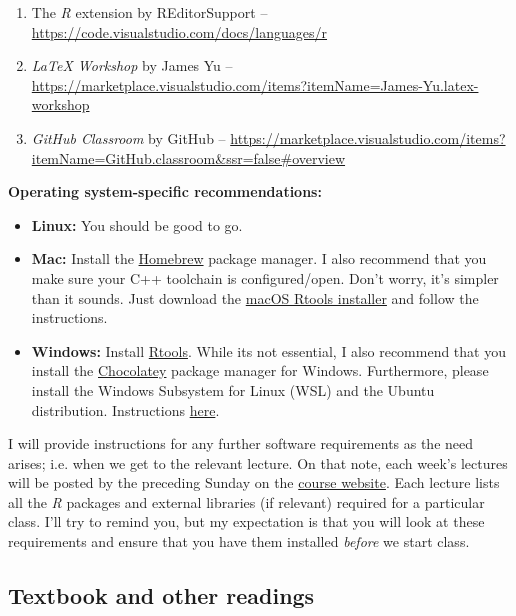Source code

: \documentclass[11pt]{article}
\begin{document}
\begin{enumerate}
  \item The \textit{R} extension by REditorSupport -- \url{https://code.visualstudio.com/docs/languages/r}
  \item \textit{LaTeX Workshop} by James Yu -- \url{https://marketplace.visualstudio.com/items?itemName=James-Yu.latex-workshop}
  \item \textit{GitHub Classroom} by GitHub -- \url{https://marketplace.visualstudio.com/items?itemName=GitHub.classroom&ssr=false#overview}
\end{enumerate}

\textbf{Operating system-specific recommendations:}

\begin{itemize}
	\item \textbf{Linux:} You should be good to go. 
	\item \textbf{Mac:} Install the \href{https://brew.sh/}{Homebrew} package manager. I also recommend that you make sure your C++ toolchain is configured/open. Don't worry, it's simpler than it sounds. Just download the \href{https://github.com/rmacoslib/r-macos-rtools#installer-package-for-macos-r-toolchain-}{macOS Rtools installer} and follow the instructions.
	\item \textbf{Windows:} Install \href{https://cran.r-project.org/bin/windows/Rtools/}{Rtools}. While its not essential, I also recommend that you install the \href{https://chocolatey.org/}{Chocolatey} package manager for Windows. Furthermore, please install the Windows Subsystem for Linux (WSL) and the Ubuntu distribution. Instructions \href{https://docs.microsoft.com/en-us/windows/wsl/install-win10}{here}.
\end{itemize}

I will provide instructions for any further software requirements as the need arises; i.e. when we get to the relevant lecture. On that note, each week's lectures will be posted by the preceding Sunday on the \href{https://github.com/ECON368-fall2023-big-data-and-economics}{course website}. Each lecture lists all the \textit{R} packages and external libraries (if relevant) required for a particular class. I'll try to remind you, but my expectation is that you will look at these requirements and ensure that you have them installed \textit{before} we start class. 

\subsection*{Textbook and other readings}
\end{document}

§ **EXERCISE AIM**
Reproduce the records above from their first line to the line bearing "follow the instructions.", both ends included, leaving every picture out.

§ **RESULT OF THIS EXERCISE**
Source code

: \documentclass[11pt]{article}
\begin{document}
\begin{enumerate}
  \item The \textit{R} extension by REditorSupport -- \url{https://code.visualstudio.com/docs/languages/r}
  \item \textit{LaTeX Workshop} by James Yu -- \url{https://marketplace.visualstudio.com/items?itemName=James-Yu.latex-workshop}
  \item \textit{GitHub Classroom} by GitHub -- \url{https://marketplace.visualstudio.com/items?itemName=GitHub.classroom&ssr=false#overview}
\end{enumerate}

\textbf{Operating system-specific recommendations:}

\begin{itemize}
	\item \textbf{Linux:} You should be good to go. 
	\item \textbf{Mac:} Install the \href{https://brew.sh/}{Homebrew} package manager. I also recommend that you make sure your C++ toolchain is configured/open. Don't worry, it's simpler than it sounds. Just download the \href{https://github.com/rmacoslib/r-macos-rtools#installer-package-for-macos-r-toolchain-}{macOS Rtools installer} and follow the instructions.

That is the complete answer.